FOR EXTRA CREDIT: what does this tell us about the reliability of computer models that purport to tell us about neck posture and flexibility, based on the preserved shapes of their constituent vertebrae?
So what’s to be done?
The first thing, as always in science, is to be explicit about what statements we’re making. Whenever we report an elongation index, we need to clearly state whether it’s EI sensu Upchurch 1998 or EI sensu Wedel et al. 2000. Since that’s so cumbersome, I’m going propose that we introduce two new abbreviations: EIH (Elongation Index Horizonal), which is Upchurch’s original measure (length over horizontal width of cotyle) and EIV (Elongation Index Vertical), which is Wilson and Sereno’s measure (length over vertical height of cotyle). If we’re careful to report EIH and EIV (or better still both) rather than an unspecified EI, then at least we can avoid comparing apples with oranges.
But I think we can do better, by combining the horizontal and vertical cotyle measurements in some way, and dividing the length by the that composite. This would give us an EIA (Elongation Index Average), which we could reasonably expect to preserve the original cotyle size, and so to give a more reliable indication of “true” elongation.
The question is, how to combine the cotyle width and height? There are two obvious candidates: either take the arithmetic mean (half the sum) or the geometric mean (the square root of the product).
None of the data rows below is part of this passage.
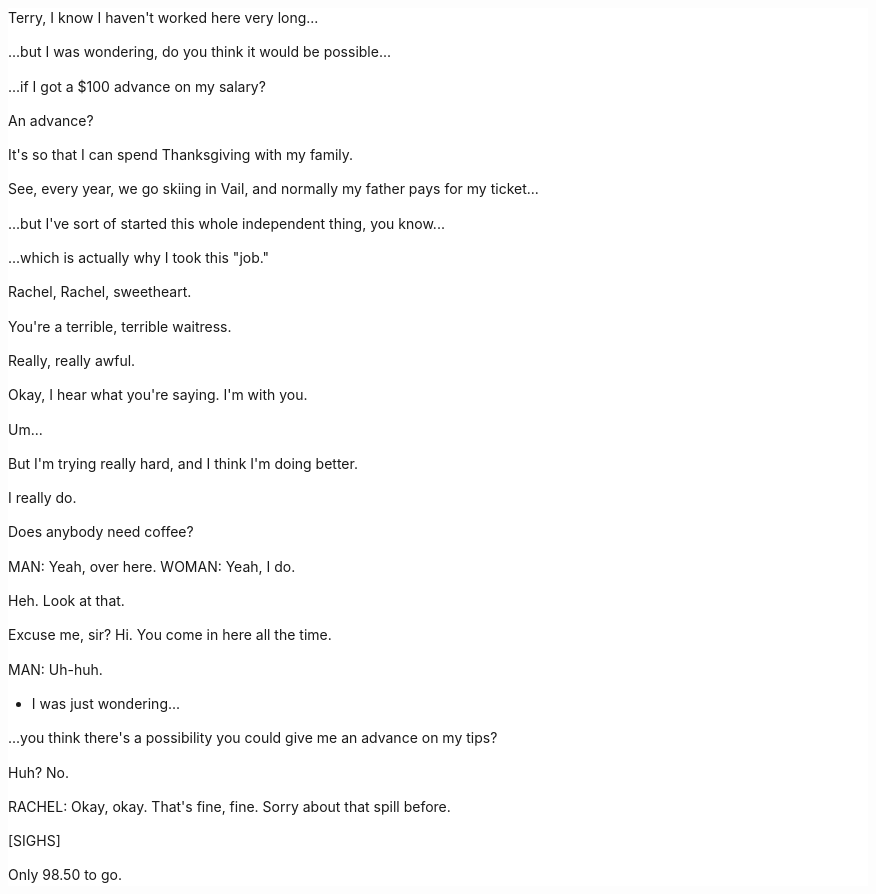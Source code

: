 Terry, I know I haven't worked here
very long...

...but I was wondering,
do you think it would be possible...

...if I got a $100 advance on my salary?

An advance?

It's so that I can spend Thanksgiving
with my family.

See, every year, we go skiing in Vail,
and normally my father pays for my ticket...

...but I've sort of started
this whole independent thing, you know...

...which is actually why I took this "job."

Rachel, Rachel, sweetheart.

You're a terrible, terrible waitress.

Really, really awful.

Okay, I hear what you're saying.
I'm with you.

Um...

But I'm trying really hard,
and I think I'm doing better.

I really do.

Does anybody need coffee?

MAN: Yeah, over here.
WOMAN: Yeah, I do.

Heh. Look at that.

Excuse me, sir?
Hi. You come in here all the time.

MAN: Uh-huh.
- I was just wondering...

...you think there's a possibility
you could give me an advance on my tips?

Huh? No.

RACHEL: Okay, okay. That's fine, fine.
Sorry about that spill before.

[SIGHS]

Only 98.50 to go.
Note that for round cotyles, both these methods will give the same result as each other and as EIH and EIV — which is what we want.
Which mean should we use for EIA? to my mind, it depends which is best preserved when a vertebra is crushed. If a 20 cm circular cotyle is crushed vertically to 10cm, does it tend to smoosh outwards to 30 cm (so that 10+30 = the original 20+20) or to 40 cm (so that 10 x 40 = the original 20 x 20)? If the former, then we should use arithmetic mean; if the latter, then geometric mean.
Does anyone know how crushing works in practice? Which of these models most closely approximates reality? Or can we do better than either?
Update (8:48am): thanks for Emanuel Tschopp for pointing out (below) what I should have remembered: that Chure et al.’s (2010) description of Abydosaurus introduces “aEI”, which is the same as one of my proposed definitons of EIA. So we should ignore the last four paragraphs of this post and just use aEI. (Their abbreviation is better, too.)
- Hatcher, Jonathan B. 1901. Diplodocus (Marsh): its osteology, taxonomy and probable habits, with a restoration of the skeleton. Memoirs of the Carnegie Museum 1:1-63 and plates I-XIII.
- Upchurch, Paul. 1998. The phylogenetic relationships of sauropod dinosaurs. Zoological Journal of the Linnean Society 124:43-103.
- Wedel, Mathew J., Richard L. Cifelli and R. Kent Sanders. 2000b. Osteology, paleobiology, and relationships of the sauropod dinosaur Sauroposeidon. Acta Palaeontologica Polonica 45(4):343-388.
- Wilson, J. A. and Paul C. Sereno. 1998. Early evolution and higher-level phylogeny of sauropod dinosaurs. Society of Vertebrate Paleontology, Memoir 5:1-68.